Going with the Flow?: Reflections on Recent Chinese Diaspora Studies
In: Diaspora: a journal of transnational studies, Band 14, Heft 2, S. 411-423
ISSN: 1911-1568
Parker 's review essay begins as an account of two important
recent books dealing primarily with Chinese migration to, and
diaspora formation in, Australia and Britain, while incorporating
other analyses of Chinese diasporas in Latin America and South
Asia. In addition, Parker provides an inclusive and carefully interrogative
overview of contemporary theories of Chinese diasporic
transnationalism and of the need for measured skepticism about the
transnational turn in recent migration scholarship. He sketches the
"new Chinese migration order" that stems from the interaction of
several factors: globalization, China's opening to trade and migration,
the economics of Western higher education, new communications
technology, and the regular recalibration of immigration
policies in Europe, Australia, and North America.
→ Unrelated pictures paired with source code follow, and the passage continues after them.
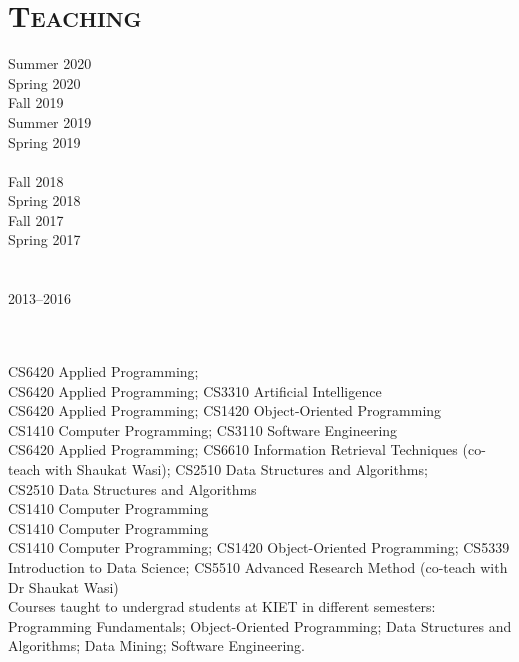 \documentclass[a4paper, 10pt]{article}
\begin{document}
\section*{\normalfont\textsc{Teaching}}
\hfill\begin{minipage}{0.22\textwidth}
Summer 2020\textcolor{lightgray}{\dotfill}\\
Spring 2020\textcolor{lightgray}{\dotfill}\\
Fall 2019\textcolor{lightgray}{\dotfill}\\
Summer 2019\textcolor{lightgray}{\dotfill}\\
Spring 2019\textcolor{lightgray}{\dotfill}\\\\
Fall 2018\textcolor{lightgray}{\dotfill}\\
Spring 2018\textcolor{lightgray}{\dotfill}\\
Fall 2017\textcolor{lightgray}{\dotfill}\\
Spring 2017\textcolor{lightgray}{\dotfill}\\\\\\
2013--2016\textcolor{lightgray}{\dotfill}\\\\\\
\end{minipage}
\begin{minipage}{0.75\textwidth}
CS6420 Applied Programming;\\
CS6420 Applied Programming; CS3310 Artificial Intelligence\\
CS6420 Applied Programming; CS1420 Object-Oriented Programming\\
CS1410 Computer Programming; CS3110 Software Engineering\\
CS6420 Applied Programming; CS6610 Information Retrieval Techniques (co-teach with Shaukat Wasi); CS2510 Data Structures and Algorithms;\\
CS2510 Data Structures and Algorithms\\
CS1410 Computer Programming\\
CS1410 Computer Programming\\
CS1410 Computer Programming; CS1420 Object-Oriented Programming; CS5339 Introduction to Data Science; CS5510 Advanced Research Method (co-teach with Dr Shaukat Wasi)\\
Courses taught to undergrad students at KIET in different semesters: Programming Fundamentals; Object-Oriented Programming; Data Structures and Algorithms; Data Mining; Software Engineering.\\%
\end{minipage}
\end{document}
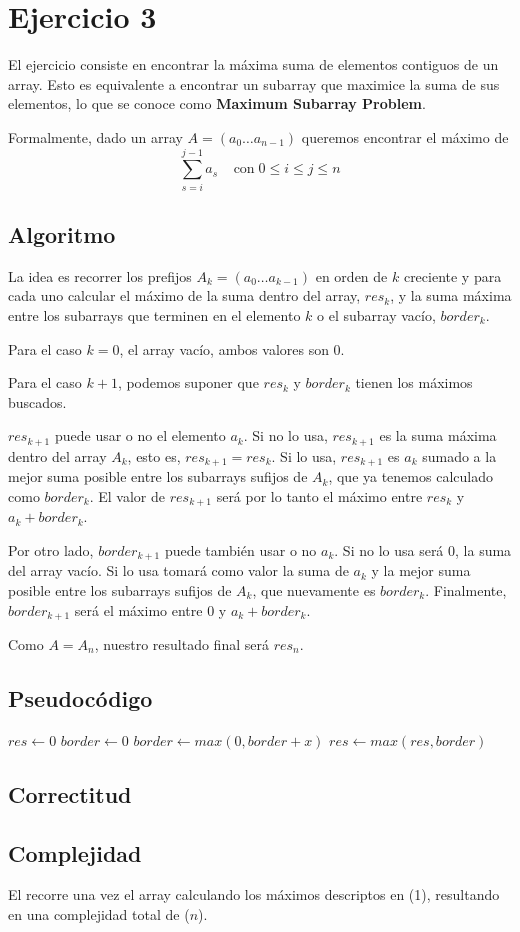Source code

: \section{Ejercicio 3}

El ejercicio consiste en encontrar la máxima suma de elementos contiguos de un array.
Esto es equivalente a encontrar un subarray que maximice la suma de sus elementos,
lo que se conoce como \textbf{Maximum Subarray Problem}.


Formalmente, dado un array $A = (a_0 \ldots a_{n-1})$ queremos encontrar el máximo de
$$
\sum_{s=i}^{j-1} a_s \;\;\;\; \text{con} \; 0 \leq i \leq j \leq n
$$


\subsection{Algoritmo}

La idea es recorrer los prefijos $A_k = (a_0 \ldots a_{k-1})$ en orden de $k$ creciente
y para cada uno calcular el máximo de la suma dentro del array, $res_k$,
y la suma máxima entre los subarrays que terminen en el elemento $k$ o el subarray vacío, $border_k$.

Para el caso $k=0$, el array vacío, ambos valores son 0.

Para el caso $k+1$, podemos suponer que $res_k$ y $border_k$ tienen los máximos buscados.

$res_{k+1}$ puede usar o no el elemento $a_k$. Si no lo usa, $res_{k+1}$ es la suma máxima dentro del array $A_k$, esto es, $res_{k+1} = res_k$. Si lo usa, $res_{k+1}$ es $a_k$ sumado a la mejor suma posible entre los subarrays sufijos de $A_k$, que ya tenemos calculado como $border_k$. El valor de $res_{k+1}$ será por lo tanto el máximo entre $res_k$ y $a_k + border_k$.

Por otro lado, $border_{k+1}$ puede también usar o no $a_k$. Si no lo usa será $0$, la suma del array vacío. Si lo usa tomará como valor la suma de $a_k$ y la mejor suma posible entre los subarrays sufijos de $A_k$, que nuevamente es $border_k$. Finalmente, $border_{k+1}$ será el máximo entre $0$ y $a_k + border_k$.

Como $A = A_n$, nuestro resultado final será $res_n$.

\subsection{Pseudocódigo}

\begin{algorithmic}

    \State $res \gets 0$
    \State $border \gets 0$
        \State $border \gets max(0, border+x)$
        \State $res \gets max(res, border)$
    \EndFor
    \State {}
\EndFunction

\end{algorithmic}

\subsection{Correctitud}

\subsection{Complejidad}

El recorre una vez el array calculando los máximos descriptos en \bigo(1), resultando en una complejidad total de \bigo($n$).

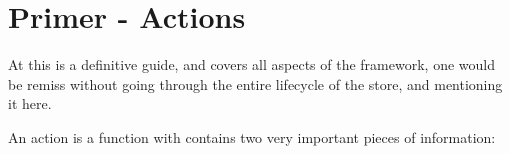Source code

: \maketitle{}
\section{ Primer - Actions }
At this is a definitive guide, and covers all aspects of the framework, one
would be remiss without going through the entire lifecycle of the store, and
mentioning it here.

An action is a function with contains two very important pieces of information:
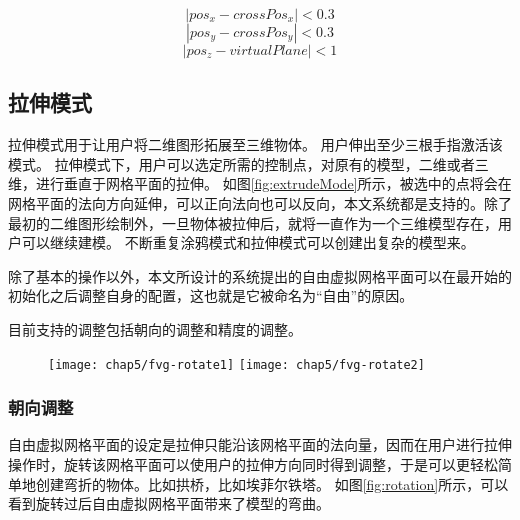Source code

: \begin{equation}
\label{eq:drawPoint}
|pos_x - crossPos_x| < 0.3
\end{equation}
\begin{equation}
\label{eq:drawPoint2}
|pos_y - crossPos_y| < 0.3
\end{equation}
\begin{equation}
\label{eq:drawPoint3}
|pos_z - virtualPlane| < 1
\end{equation}

\subsection{拉伸模式}
\label{sec:extrudeMode}


拉伸模式用于让用户将二维图形拓展至三维物体。
用户伸出至少三根手指激活该模式。
拉伸模式下，用户可以选定所需的控制点，对原有的模型，二维或者三维，进行垂直于网格平面的拉伸。
如图\ref{fig:extrudeMode}所示，被选中的点将会在网格平面的法向方向延伸，可以正向法向也可以反向，本文系统都是支持的。除了最初的二维图形绘制外，一旦物体被拉伸后，就将一直作为一个三维模型存在，用户可以继续建模。
不断重复涂鸦模式和拉伸模式可以创建出复杂的模型来。

除了基本的操作以外，本文所设计的系统提出的自由虚拟网格平面可以在最开始的初始化之后调整自身的配置，这也就是它被命名为“自由”的原因。

目前支持的调整包括朝向的调整和精度的调整。

\begin{figure}[!htp]
  \centering
  \texttt{[image: chap5/fvg-rotate1]}
  \hspace{1em}
  \texttt{[image: chap5/fvg-rotate2]}
\end{figure}

\subsubsection{朝向调整}
自由虚拟网格平面的设定是拉伸只能沿该网格平面的法向量，因而在用户进行拉伸操作时，旋转该网格平面可以使用户的拉伸方向同时得到调整，于是可以更轻松简单地创建弯折的物体。比如拱桥，比如埃菲尔铁塔。
如图\ref{fig:rotation}所示，可以看到旋转过后自由虚拟网格平面带来了模型的弯曲。

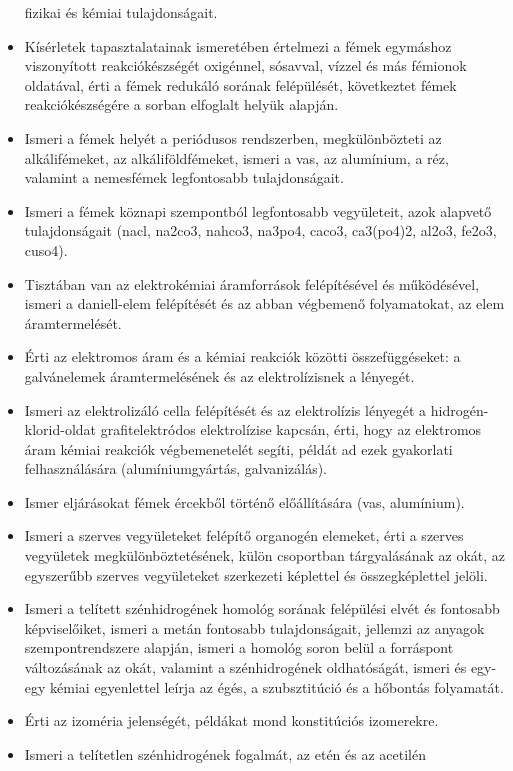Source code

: \begin{itemize}
  fizikai és kémiai tulajdonságait.
\item
  Kísérletek tapasztalatainak ismeretében értelmezi a fémek egymáshoz
  viszonyított reakciókészségét oxigénnel, sósavval, vízzel és más
  fémionok oldatával, érti a fémek redukáló sorának felépülését,
  következtet fémek reakciókészségére a sorban elfoglalt helyük alapján.
\item
  Ismeri a fémek helyét a periódusos rendszerben, megkülönbözteti az
  alkálifémeket, az alkáliföldfémeket, ismeri a vas, az alumínium, a
  réz, valamint a nemesfémek legfontosabb tulajdonságait.
\item
  Ismeri a fémek köznapi szempontból legfontosabb vegyületeit, azok
  alapvető tulajdonságait (nacl, na2co3, nahco3, na3po4, caco3,
  ca3(po4)2, al2o3, fe2o3, cuso4).
\item
  Tisztában van az elektrokémiai áramforrások felépítésével és
  működésével, ismeri a daniell-elem felépítését és az abban végbemenő
  folyamatokat, az elem áramtermelését.
\item
  Érti az elektromos áram és a kémiai reakciók közötti összefüggéseket:
  a galvánelemek áramtermelésének és az elektrolízisnek a lényegét.
\item
  Ismeri az elektrolizáló cella felépítését és az elektrolízis lényegét
  a hidrogén-klorid-oldat grafitelektródos elektrolízise kapcsán, érti,
  hogy az elektromos áram kémiai reakciók végbemenetelét segíti, példát
  ad ezek gyakorlati felhasználására (alumíniumgyártás, galvanizálás).
\item
  Ismer eljárásokat fémek ércekből történő előállítására (vas,
  alumínium).
\item
  Ismeri a szerves vegyületeket felépítő organogén elemeket, érti a
  szerves vegyületek megkülönböztetésének, külön csoportban
  tárgyalásának az okát, az egyszerűbb szerves vegyületeket szerkezeti
  képlettel és összegképlettel jelöli.
\item
  Ismeri a telített szénhidrogének homológ sorának felépülési elvét és
  fontosabb képviselőiket, ismeri a metán fontosabb tulajdonságait,
  jellemzi az anyagok szempontrendszere alapján, ismeri a homológ soron
  belül a forráspont változásának az okát, valamint a szénhidrogének
  oldhatóságát, ismeri és egy-egy kémiai egyenlettel leírja az égés, a
  szubsztitúció és a hőbontás folyamatát.
\item
  Érti az izoméria jelenségét, példákat mond konstitúciós izomerekre.
\item
  Ismeri a telítetlen szénhidrogének fogalmát, az etén és az acetilén

\end{itemize}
He analyzes the
roles played by culture and the intergenerational aspects of collective
memory in shaping the identity of Chinese diasporic social formations
and touches on issues of spatiality, temporality, and the
changing role of China in diasporic identity in the age of the Internet.
Parker concludes with an exploration of the shift from an attitude
that assumes one "possesses" an identity to a more positional and
performative view of identity, while arguing that a certain "banal
transnationalism" can miss the implications of Chinese diasporic
heterogeneity in social class, social practices, and embodied gender
and racial identities.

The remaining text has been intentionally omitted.